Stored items
•••••

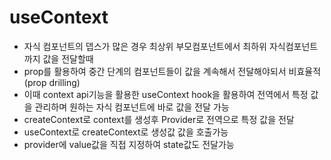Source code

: # useContext

- 자식 컴포넌트의 뎁스가 많은 경우 최상위 부모컴포넌트에서 최하위 자식컴포넌트까지 값을 전달할때
- prop를 활용하여 중간 단계의 컴포넌트들이 값을 계속해서 전달해야되서 비효율적 (prop drilling)
- 이때 context api기능을 활용한 useContext hook을 활용하여 전역에서 특정 값을 관리하며 원하는 자식 컴포넌트에 바로 값을 전달 가능
- createContext로 context를 생성후 Provider로 전역으로 특정 값을 전달
- useContext로 createContext로 생성값 값을 호출가능
- provider에 value값을 직접 지정하여 state값도 전달가능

•••••

_REQUIRED WORK_
Across the data, pull every line containing the string "활용하여".

_ANSWER BELOW_
- prop를 활용하여 중간 단계의 컴포넌트들이 값을 계속해서 전달해야되서 비효율적 (prop drilling)
- 이때 context api기능을 활용한 useContext hook을 활용하여 전역에서 특정 값을 관리하며 원하는 자식 컴포넌트에 바로 값을 전달 가능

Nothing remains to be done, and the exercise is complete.